Of the high-tech miniature display, the researchers said that although it has only one controllable pixel, “…we have provided the first proof-of-concept technology demonstrations for producing multipixel and in-focus images using a contact lens by producing multipixel micro-LED array chips on transparent substrates and micrometer-scale Fresnel lenses that can be integrated into a contact lens.” In other words, the team is making significant progress toward the goal—an array of 3600 10-µm-wide pixels spaced 10 µm apart—that Parviz mentioned in the September 2009 IEEE Spectrum article “Augmented Reality in a Contact Lens.” Now that the researchers have demonstrated the ability to remotely control red and blue LEDs, doing so with green ones is the next step in order to produce full-color displays integrated into contact lenses.

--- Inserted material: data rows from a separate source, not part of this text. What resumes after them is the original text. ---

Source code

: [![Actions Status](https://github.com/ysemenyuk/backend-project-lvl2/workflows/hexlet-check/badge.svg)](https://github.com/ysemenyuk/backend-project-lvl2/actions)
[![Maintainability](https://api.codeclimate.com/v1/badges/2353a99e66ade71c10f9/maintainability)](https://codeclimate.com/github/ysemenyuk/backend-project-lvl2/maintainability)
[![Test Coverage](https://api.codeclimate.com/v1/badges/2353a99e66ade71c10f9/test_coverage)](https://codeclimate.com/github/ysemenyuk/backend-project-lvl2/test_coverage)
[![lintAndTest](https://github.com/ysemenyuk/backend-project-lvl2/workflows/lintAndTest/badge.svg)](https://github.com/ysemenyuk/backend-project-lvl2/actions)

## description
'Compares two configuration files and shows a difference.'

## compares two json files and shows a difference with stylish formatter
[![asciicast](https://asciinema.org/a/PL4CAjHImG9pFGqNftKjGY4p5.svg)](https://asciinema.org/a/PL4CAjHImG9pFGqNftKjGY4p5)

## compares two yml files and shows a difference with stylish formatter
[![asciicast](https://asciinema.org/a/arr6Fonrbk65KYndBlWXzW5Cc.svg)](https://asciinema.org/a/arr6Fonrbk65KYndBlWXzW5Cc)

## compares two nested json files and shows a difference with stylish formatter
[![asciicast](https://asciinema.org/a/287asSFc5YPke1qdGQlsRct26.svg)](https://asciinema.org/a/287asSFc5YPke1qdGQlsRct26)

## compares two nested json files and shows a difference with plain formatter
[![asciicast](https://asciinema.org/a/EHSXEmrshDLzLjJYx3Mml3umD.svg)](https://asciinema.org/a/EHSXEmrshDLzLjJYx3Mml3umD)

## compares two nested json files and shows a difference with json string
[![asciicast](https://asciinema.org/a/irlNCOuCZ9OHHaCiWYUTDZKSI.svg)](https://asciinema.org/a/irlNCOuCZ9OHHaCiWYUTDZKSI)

Among the technical hurdles that remain is developing an improved power supply. The 5-millimeter-radius loop antenna used to draw power wirelessly in the experiments documented in the paper only harvests enough energy when it is within about 2 centimeters of the radio transmitter. Another problem is that the so-called bionic lens is made from polyethylene terephthalate, a form plastic that is not porous enough to be worn against the eye all day. Its poor oxygen permeability could lead to corneal swelling. But the team says it is already back in the lab, attempting to overcome these challenges.